All charges have been dropped against three commandos who faced Australian courts-martial over the deaths of five children and an adult during a night raid on a home in Afghanistan in 2009, officials said Tuesday.
The trio, whose names have not been made public, were the first Australian soldiers to ever be charged with manslaughter over civilian deaths in battle. The deaths came when the commandos stormed the home in Uruzgan province with gunfire and a grenade after coming under fire from the compound.
The military decision to prosecute provoked a public backlash, with more than 20,000 Australians signing a petition for the charges to be dropped.
Defense Minister Stephen Smith said Tuesday he would ask Director of Military Prosecutions Brig. Lyn McDade for a report on why she decided to lay the charges and why the cases had failed.

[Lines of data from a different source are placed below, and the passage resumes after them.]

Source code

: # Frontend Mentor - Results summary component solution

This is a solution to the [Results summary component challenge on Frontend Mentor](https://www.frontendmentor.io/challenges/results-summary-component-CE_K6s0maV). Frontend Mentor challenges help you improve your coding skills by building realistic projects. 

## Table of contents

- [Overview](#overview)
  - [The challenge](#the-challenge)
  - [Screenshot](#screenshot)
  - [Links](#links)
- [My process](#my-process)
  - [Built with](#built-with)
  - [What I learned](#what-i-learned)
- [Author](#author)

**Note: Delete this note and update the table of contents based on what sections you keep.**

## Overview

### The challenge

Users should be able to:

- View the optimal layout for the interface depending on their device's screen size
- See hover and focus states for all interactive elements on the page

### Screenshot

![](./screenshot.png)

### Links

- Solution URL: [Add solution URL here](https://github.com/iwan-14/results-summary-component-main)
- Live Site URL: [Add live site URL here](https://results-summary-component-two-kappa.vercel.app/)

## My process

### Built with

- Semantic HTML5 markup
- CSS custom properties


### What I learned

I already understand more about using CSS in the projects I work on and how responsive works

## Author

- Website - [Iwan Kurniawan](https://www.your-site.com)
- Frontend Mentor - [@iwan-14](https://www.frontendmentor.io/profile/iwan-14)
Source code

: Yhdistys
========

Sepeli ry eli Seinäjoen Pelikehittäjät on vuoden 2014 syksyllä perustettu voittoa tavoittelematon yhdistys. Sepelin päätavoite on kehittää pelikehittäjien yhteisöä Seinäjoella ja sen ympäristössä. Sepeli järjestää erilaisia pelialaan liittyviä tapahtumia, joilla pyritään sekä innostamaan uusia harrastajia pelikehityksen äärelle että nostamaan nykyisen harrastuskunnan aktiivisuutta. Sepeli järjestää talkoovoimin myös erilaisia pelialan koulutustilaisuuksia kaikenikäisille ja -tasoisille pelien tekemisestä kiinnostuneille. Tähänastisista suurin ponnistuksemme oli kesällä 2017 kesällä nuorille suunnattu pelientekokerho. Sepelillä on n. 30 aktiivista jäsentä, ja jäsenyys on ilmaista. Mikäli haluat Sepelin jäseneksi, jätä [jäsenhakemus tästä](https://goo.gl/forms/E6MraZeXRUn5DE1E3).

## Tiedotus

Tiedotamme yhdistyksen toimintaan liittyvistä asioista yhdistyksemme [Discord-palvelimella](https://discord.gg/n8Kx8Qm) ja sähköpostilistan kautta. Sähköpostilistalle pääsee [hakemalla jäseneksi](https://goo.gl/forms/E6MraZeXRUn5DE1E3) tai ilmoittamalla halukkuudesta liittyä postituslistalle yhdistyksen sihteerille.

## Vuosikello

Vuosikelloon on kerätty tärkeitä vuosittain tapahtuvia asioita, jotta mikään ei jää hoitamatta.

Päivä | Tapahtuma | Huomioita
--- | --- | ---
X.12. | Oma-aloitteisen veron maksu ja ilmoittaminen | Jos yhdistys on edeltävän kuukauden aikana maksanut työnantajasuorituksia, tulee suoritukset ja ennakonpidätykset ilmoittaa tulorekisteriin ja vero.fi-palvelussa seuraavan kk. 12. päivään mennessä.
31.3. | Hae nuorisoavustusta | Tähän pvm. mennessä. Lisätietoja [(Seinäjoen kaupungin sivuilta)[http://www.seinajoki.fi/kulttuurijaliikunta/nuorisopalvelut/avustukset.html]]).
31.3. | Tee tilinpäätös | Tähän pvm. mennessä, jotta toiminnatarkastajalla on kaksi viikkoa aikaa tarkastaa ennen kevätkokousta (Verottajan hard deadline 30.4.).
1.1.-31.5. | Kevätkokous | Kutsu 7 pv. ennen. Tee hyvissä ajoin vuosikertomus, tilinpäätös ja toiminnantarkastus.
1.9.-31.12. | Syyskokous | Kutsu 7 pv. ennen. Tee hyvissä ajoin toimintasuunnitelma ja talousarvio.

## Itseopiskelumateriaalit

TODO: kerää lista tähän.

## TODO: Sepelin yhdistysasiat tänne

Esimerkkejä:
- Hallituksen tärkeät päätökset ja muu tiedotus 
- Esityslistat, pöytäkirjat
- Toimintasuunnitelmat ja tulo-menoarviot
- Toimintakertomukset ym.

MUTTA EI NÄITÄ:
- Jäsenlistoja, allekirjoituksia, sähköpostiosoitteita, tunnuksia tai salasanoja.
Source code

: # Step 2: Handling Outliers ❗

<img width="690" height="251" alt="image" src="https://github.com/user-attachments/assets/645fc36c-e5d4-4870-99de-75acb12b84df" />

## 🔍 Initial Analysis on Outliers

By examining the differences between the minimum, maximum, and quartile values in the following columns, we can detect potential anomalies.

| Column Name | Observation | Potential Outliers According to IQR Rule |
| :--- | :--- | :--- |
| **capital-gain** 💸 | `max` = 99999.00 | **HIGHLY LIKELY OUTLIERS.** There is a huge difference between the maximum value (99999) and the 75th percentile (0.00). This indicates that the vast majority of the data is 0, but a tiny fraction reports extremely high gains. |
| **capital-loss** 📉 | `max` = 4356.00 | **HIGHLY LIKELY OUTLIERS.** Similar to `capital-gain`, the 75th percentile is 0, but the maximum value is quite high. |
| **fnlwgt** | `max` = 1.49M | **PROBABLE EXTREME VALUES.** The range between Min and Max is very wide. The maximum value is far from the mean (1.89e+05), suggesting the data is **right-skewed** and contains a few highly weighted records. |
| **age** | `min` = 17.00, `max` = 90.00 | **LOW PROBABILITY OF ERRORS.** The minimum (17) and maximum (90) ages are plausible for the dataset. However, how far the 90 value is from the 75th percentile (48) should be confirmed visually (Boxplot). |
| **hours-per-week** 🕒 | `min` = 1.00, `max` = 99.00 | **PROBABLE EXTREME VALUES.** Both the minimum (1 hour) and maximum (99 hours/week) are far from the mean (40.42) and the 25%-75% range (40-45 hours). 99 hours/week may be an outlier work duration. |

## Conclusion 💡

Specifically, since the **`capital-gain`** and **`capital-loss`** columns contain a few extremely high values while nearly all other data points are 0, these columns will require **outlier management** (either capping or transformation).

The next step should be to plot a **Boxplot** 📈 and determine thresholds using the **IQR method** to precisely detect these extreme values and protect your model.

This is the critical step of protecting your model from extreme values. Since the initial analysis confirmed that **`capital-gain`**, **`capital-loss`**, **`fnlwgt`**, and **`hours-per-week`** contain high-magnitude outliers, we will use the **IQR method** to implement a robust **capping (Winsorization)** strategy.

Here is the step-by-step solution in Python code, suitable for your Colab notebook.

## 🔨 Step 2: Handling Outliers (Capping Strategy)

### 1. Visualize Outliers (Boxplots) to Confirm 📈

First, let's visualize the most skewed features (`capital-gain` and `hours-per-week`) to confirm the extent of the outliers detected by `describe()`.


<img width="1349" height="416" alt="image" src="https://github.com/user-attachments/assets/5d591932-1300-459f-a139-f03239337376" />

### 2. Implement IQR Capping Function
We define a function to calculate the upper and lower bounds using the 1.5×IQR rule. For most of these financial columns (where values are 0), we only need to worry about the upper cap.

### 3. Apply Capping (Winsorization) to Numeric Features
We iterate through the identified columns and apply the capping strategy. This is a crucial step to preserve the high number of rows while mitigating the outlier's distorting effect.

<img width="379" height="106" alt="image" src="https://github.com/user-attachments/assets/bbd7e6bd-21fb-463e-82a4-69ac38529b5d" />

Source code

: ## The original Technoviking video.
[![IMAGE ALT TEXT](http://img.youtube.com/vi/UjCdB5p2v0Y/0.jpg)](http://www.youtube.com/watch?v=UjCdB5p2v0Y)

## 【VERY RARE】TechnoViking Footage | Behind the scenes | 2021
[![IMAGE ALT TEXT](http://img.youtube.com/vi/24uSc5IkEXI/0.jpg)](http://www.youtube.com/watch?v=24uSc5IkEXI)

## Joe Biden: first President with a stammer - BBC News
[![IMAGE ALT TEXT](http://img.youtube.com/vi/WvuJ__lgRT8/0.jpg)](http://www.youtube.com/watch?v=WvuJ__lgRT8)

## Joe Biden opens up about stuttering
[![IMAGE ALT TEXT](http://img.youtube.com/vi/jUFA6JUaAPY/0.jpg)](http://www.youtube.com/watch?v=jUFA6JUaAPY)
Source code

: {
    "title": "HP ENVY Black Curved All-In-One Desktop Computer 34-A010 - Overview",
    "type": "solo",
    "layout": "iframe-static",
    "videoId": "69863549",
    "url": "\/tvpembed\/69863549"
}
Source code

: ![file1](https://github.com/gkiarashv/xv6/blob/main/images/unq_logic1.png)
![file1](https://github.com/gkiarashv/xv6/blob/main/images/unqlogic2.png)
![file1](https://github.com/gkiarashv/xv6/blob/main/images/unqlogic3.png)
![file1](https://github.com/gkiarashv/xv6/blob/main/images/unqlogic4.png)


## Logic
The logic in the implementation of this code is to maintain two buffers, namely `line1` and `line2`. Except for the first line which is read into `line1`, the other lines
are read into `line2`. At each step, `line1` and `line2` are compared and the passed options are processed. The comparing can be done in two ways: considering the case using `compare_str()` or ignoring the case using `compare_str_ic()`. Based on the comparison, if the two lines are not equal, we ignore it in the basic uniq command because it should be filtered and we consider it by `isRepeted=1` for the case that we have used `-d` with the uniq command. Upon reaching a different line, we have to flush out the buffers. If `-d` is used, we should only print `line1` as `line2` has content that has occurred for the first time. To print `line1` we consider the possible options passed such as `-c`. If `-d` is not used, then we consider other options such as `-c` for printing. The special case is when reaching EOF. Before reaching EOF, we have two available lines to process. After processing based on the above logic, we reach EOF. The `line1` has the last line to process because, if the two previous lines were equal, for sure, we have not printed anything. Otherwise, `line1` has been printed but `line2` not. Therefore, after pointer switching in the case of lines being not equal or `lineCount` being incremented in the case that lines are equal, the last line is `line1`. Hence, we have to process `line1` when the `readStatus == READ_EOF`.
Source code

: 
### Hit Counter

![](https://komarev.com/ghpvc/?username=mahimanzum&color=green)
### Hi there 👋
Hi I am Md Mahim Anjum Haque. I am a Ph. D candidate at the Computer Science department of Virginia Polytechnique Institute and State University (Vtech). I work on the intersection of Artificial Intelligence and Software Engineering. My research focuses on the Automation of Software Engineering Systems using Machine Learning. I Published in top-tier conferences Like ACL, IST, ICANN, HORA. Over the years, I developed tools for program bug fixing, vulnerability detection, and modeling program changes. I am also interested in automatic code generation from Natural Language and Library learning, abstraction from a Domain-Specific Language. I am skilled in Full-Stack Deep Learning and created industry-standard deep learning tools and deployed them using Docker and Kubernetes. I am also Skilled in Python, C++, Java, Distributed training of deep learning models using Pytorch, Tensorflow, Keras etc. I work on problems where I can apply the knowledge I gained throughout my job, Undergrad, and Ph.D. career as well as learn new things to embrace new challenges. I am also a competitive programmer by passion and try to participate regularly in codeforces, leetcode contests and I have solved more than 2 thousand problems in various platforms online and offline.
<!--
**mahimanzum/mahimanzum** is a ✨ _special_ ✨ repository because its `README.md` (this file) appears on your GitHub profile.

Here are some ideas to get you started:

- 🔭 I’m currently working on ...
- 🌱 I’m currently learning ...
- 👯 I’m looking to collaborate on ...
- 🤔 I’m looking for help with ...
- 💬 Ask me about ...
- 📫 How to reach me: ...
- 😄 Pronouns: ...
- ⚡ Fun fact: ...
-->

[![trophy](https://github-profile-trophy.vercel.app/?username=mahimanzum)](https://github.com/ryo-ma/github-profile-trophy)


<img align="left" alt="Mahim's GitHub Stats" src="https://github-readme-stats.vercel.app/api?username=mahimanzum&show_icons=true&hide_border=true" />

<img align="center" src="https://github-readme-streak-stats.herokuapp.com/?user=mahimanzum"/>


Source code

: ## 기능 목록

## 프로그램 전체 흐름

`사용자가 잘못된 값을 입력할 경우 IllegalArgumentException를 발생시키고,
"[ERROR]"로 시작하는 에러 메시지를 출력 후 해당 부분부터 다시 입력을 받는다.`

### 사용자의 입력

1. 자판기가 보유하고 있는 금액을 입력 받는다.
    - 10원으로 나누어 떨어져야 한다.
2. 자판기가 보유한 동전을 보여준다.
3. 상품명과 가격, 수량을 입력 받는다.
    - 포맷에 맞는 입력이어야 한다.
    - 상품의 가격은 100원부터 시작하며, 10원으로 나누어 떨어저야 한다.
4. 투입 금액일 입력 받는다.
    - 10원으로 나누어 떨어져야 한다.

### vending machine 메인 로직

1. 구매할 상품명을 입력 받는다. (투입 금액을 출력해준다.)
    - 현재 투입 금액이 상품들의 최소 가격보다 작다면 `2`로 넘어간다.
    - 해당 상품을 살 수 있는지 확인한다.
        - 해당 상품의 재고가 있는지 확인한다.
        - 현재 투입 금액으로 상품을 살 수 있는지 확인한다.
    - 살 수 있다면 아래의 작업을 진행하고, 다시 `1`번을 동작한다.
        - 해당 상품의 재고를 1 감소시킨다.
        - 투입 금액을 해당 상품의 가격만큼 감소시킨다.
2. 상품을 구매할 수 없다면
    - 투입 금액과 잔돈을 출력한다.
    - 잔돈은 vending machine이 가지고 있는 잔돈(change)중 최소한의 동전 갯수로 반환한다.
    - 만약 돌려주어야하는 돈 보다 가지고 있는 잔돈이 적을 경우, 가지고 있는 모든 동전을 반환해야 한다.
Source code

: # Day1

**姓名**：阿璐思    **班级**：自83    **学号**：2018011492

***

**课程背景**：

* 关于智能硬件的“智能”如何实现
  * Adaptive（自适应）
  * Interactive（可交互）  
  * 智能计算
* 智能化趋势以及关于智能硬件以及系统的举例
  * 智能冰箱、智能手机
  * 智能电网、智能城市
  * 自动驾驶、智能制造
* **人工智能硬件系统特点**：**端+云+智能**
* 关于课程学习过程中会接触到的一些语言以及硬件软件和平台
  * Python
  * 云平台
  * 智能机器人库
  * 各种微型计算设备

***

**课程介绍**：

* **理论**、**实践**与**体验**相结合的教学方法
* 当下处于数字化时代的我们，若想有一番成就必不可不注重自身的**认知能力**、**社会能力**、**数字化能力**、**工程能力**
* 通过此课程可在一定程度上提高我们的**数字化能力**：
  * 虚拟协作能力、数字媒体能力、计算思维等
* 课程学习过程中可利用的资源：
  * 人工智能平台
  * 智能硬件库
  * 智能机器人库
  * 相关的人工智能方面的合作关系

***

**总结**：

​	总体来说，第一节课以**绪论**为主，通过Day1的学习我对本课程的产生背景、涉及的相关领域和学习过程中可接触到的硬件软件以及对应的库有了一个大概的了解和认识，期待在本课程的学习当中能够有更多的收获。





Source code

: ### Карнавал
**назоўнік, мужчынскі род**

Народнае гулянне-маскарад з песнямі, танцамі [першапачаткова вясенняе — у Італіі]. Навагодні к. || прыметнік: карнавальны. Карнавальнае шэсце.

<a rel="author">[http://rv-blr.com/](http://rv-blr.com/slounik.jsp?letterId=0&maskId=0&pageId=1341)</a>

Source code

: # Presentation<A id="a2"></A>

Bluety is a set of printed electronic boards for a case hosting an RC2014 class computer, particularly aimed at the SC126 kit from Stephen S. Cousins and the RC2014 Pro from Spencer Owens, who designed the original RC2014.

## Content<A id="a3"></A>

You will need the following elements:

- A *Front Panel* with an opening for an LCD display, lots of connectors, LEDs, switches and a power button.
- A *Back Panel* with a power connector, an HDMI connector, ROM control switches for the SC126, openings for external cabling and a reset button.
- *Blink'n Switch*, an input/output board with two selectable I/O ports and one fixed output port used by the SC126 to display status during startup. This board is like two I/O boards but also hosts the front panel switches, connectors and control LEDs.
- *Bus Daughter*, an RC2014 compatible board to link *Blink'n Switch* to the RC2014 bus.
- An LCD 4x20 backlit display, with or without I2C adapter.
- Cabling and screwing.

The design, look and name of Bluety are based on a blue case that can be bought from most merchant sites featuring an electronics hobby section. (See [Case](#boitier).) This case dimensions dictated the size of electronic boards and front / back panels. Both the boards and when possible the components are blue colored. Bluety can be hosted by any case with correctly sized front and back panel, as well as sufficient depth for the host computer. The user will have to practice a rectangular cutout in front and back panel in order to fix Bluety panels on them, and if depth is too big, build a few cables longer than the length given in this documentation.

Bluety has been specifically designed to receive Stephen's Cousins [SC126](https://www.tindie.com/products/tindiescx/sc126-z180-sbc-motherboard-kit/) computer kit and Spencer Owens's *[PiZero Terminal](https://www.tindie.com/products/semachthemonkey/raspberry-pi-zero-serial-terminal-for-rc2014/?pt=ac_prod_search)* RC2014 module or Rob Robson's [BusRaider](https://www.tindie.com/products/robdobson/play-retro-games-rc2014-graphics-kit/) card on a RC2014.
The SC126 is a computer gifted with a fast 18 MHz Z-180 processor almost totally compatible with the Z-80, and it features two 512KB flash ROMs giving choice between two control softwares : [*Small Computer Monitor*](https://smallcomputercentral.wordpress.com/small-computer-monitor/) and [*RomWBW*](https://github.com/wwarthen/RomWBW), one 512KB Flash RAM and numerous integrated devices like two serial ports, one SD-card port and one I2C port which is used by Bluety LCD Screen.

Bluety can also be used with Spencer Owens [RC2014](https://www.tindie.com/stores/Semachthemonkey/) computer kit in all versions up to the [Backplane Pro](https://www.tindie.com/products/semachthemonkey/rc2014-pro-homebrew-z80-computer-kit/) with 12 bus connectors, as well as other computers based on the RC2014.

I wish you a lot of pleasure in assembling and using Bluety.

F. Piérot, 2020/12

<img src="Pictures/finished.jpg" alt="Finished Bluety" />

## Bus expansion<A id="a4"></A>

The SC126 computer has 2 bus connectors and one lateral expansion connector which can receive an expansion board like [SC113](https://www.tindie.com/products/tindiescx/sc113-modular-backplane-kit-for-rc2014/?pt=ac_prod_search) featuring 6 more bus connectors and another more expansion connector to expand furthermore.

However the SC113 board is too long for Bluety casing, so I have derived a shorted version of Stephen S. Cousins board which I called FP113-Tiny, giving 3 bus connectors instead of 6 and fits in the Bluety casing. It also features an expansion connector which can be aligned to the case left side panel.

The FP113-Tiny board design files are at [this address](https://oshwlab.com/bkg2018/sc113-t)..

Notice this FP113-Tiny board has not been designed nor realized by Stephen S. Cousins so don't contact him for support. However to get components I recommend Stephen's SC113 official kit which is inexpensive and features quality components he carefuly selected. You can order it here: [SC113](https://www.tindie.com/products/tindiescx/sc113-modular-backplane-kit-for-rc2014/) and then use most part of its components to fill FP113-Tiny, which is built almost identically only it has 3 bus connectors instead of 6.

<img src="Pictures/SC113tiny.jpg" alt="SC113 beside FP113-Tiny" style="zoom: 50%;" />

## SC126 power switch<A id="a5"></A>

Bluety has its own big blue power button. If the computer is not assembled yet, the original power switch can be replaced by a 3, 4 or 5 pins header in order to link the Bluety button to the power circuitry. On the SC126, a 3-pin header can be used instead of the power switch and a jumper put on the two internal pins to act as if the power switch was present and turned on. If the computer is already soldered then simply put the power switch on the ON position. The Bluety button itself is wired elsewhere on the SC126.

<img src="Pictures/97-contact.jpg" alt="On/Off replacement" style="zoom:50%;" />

"This has been the first occasion where three of our soldiers have been charged effectively with manslaughter during actual combat," Smith told Sky television.
"I just want now, while the dust is settled, for us to have the opportunity for a comprehensive assessment," he said.
Smith said he would also seek advice on the case from senior defense bureaucrats and commanders.
McDade came under withering criticism from the public and military ranks after announcing in September last year that the soldiers faced multiple charges including manslaughter, dangerous conduct and failing to comply with a lawful general order. Two of the soldiers blamed an insurgent for the deaths.
Smith said he continued to have confidence in McDade.
Australian Defense Force Chief Lt. Gen. David Hurley said the military had ensured through the prosecutions that the three "received a fair trial and that the integrity of the military legal process was preserved."
"It is important that all incidents leading to a civilian casualty are investigated thoroughly, comprehensively and transparently," Hurley said in a statement.
Australian public support for the Afghan war has waned, with the Australian death toll from the decade-old conflict rising to 29 last week.
Australia has 1,550 troops in Afghanistan, the largest force provided by any country outside NATO.